ABOUT THIS TASK:
Print every line below that comes at or after the line containing "### **Infrastructure Requirements**", exactly as written.

[EXCERPTED DATA — start]

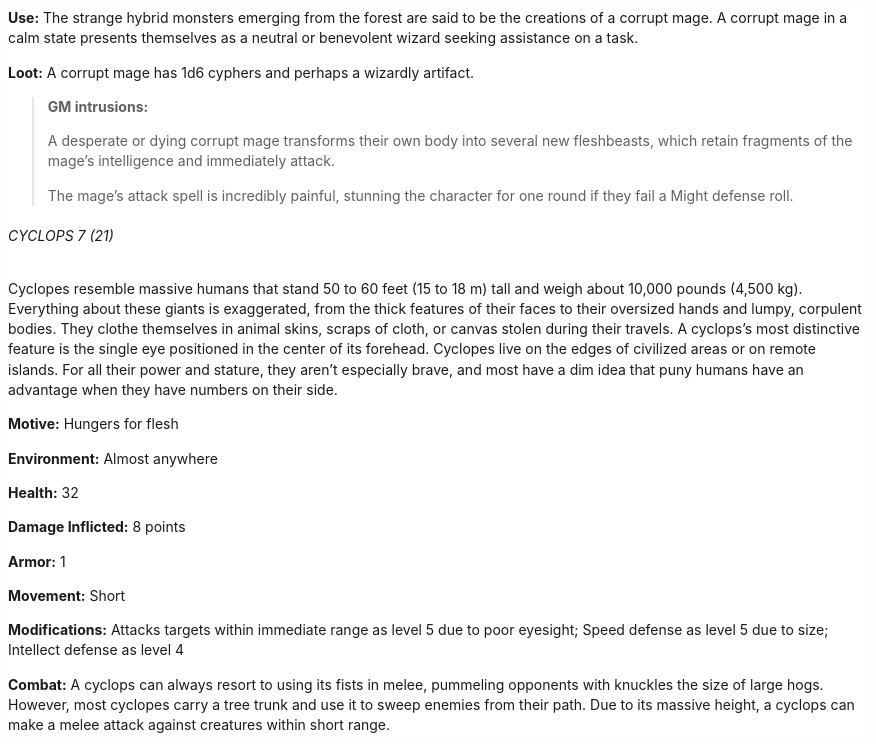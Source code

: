 

**Use:** The strange hybrid monsters emerging from the forest are said to be the creations of a corrupt mage. A corrupt mage in a calm state presents themselves as a neutral or benevolent wizard seeking assistance on a task.



**Loot:** A corrupt mage has 1d6 cyphers and perhaps a wizardly artifact.



> **GM intrusions:**
>
> A desperate or dying corrupt mage transforms their own body into several new fleshbeasts, which retain fragments of the mage’s intelligence and immediately attack.
>
> The mage’s attack spell is incredibly painful, stunning the character for one round if they fail a Might defense roll.

###### CYCLOPS 7 (21)



Cyclopes resemble massive humans that stand 50 to 60 feet (15 to 18 m) tall and weigh about 10,000 pounds (4,500 kg). Everything about these giants is exaggerated, from the thick features of their faces to their oversized hands and lumpy, corpulent bodies. They clothe themselves in animal skins, scraps of cloth, or canvas stolen during their travels. A cyclops’s most distinctive feature is the single eye positioned in the center of its forehead. Cyclopes live on the edges of civilized areas or on remote islands. For all their power and stature, they aren’t especially brave, and most have a dim idea that puny humans have an advantage when they have numbers on their side.



**Motive:** Hungers for flesh



**Environment:** Almost anywhere



**Health:** 32



**Damage Inflicted:** 8 points



**Armor:** 1



**Movement:** Short



**Modifications:** Attacks targets within immediate range as level 5 due to poor eyesight; Speed defense as level 5 due to size; Intellect defense as level 4



**Combat:** A cyclops can always resort to using its fists in melee, pummeling opponents with knuckles the size of large hogs. However, most cyclopes carry a tree trunk and use it to sweep enemies from their path. Due to its massive height, a cyclops can make a melee attack against creatures within short range.
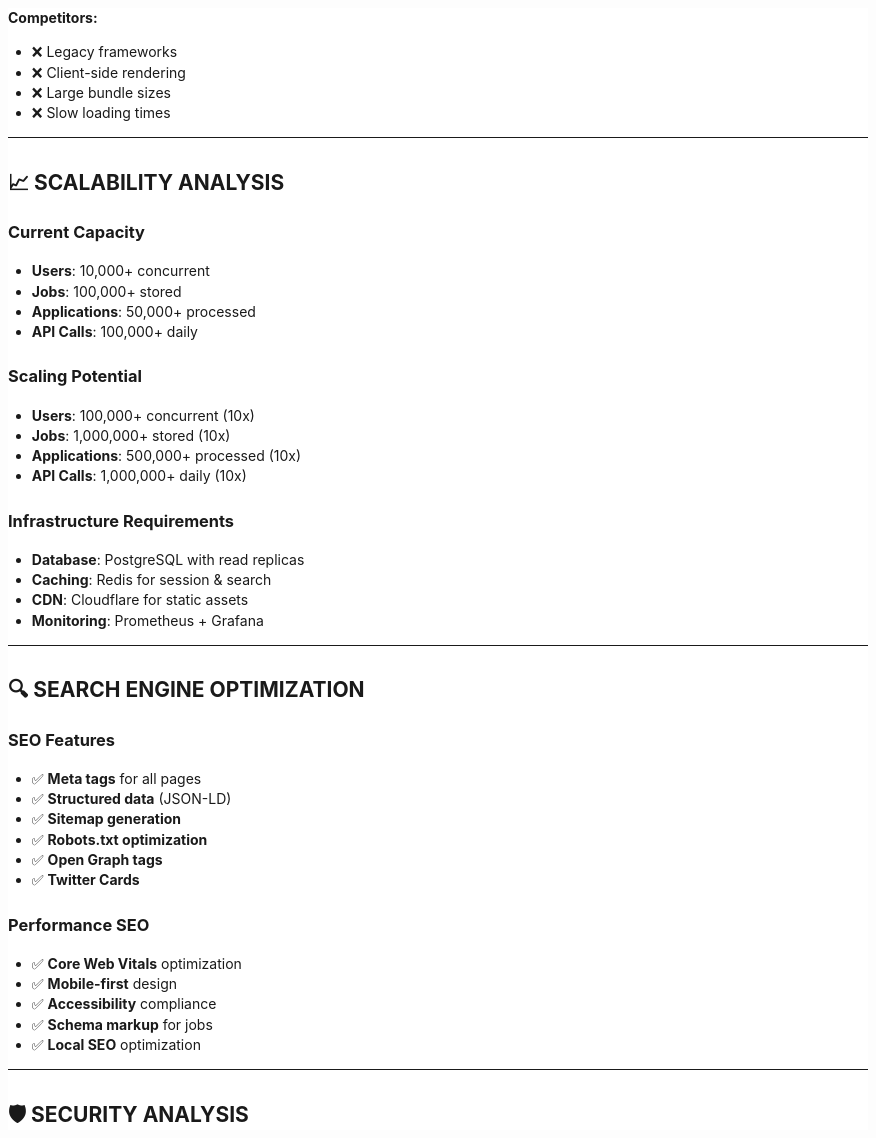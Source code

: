 **Competitors:**
- ❌ Legacy frameworks
- ❌ Client-side rendering
- ❌ Large bundle sizes
- ❌ Slow loading times

---

## 📈 **SCALABILITY ANALYSIS**

### **Current Capacity**
- **Users**: 10,000+ concurrent
- **Jobs**: 100,000+ stored
- **Applications**: 50,000+ processed
- **API Calls**: 100,000+ daily

### **Scaling Potential**
- **Users**: 100,000+ concurrent (10x)
- **Jobs**: 1,000,000+ stored (10x)
- **Applications**: 500,000+ processed (10x)
- **API Calls**: 1,000,000+ daily (10x)

### **Infrastructure Requirements**
- **Database**: PostgreSQL with read replicas
- **Caching**: Redis for session & search
- **CDN**: Cloudflare for static assets
- **Monitoring**: Prometheus + Grafana

---

## 🔍 **SEARCH ENGINE OPTIMIZATION**

### **SEO Features**
- ✅ **Meta tags** for all pages
- ✅ **Structured data** (JSON-LD)
- ✅ **Sitemap generation**
- ✅ **Robots.txt optimization**
- ✅ **Open Graph tags**
- ✅ **Twitter Cards**

### **Performance SEO**
- ✅ **Core Web Vitals** optimization
- ✅ **Mobile-first** design
- ✅ **Accessibility** compliance
- ✅ **Schema markup** for jobs
- ✅ **Local SEO** optimization

---

## 🛡️ **SECURITY ANALYSIS**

[EXCERPTED DATA — finish]

REPLY:
### **Infrastructure Requirements**
- **Database**: PostgreSQL with read replicas
- **Caching**: Redis for session & search
- **CDN**: Cloudflare for static assets
- **Monitoring**: Prometheus + Grafana

---

## 🔍 **SEARCH ENGINE OPTIMIZATION**

### **SEO Features**
- ✅ **Meta tags** for all pages
- ✅ **Structured data** (JSON-LD)
- ✅ **Sitemap generation**
- ✅ **Robots.txt optimization**
- ✅ **Open Graph tags**
- ✅ **Twitter Cards**

### **Performance SEO**
- ✅ **Core Web Vitals** optimization
- ✅ **Mobile-first** design
- ✅ **Accessibility** compliance
- ✅ **Schema markup** for jobs
- ✅ **Local SEO** optimization

---

## 🛡️ **SECURITY ANALYSIS**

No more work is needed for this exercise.